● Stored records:
..............................

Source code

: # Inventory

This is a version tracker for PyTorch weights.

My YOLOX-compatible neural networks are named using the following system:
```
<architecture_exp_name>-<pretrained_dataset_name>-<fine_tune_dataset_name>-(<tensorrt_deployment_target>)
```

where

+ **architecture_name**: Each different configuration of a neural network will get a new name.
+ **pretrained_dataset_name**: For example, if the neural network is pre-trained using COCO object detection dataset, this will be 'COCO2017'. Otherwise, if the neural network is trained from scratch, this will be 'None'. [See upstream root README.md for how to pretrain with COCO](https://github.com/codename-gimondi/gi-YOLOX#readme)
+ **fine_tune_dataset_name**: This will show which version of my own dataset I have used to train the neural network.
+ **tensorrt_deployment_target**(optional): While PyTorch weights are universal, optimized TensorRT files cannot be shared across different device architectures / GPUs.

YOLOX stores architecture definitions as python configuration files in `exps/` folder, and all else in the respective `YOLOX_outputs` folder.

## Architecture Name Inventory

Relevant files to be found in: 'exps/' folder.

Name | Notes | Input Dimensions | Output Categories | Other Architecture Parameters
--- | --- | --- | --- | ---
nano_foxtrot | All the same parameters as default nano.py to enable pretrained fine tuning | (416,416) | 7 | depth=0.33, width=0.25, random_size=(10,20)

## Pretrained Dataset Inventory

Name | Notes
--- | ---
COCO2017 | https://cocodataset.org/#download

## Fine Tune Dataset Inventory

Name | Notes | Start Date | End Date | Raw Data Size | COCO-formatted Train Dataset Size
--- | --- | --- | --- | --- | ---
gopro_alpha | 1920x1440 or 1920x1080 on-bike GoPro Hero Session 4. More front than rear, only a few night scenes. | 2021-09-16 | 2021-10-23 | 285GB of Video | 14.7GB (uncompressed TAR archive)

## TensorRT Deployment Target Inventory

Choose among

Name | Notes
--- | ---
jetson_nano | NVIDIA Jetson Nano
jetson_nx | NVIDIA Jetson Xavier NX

..............................

● EXERCISE BRIEF: Read the entries and select each line where the word "Jetson" is found.

● WORKED SOLUTION:
jetson_nano | NVIDIA Jetson Nano
jetson_nx | NVIDIA Jetson Xavier NX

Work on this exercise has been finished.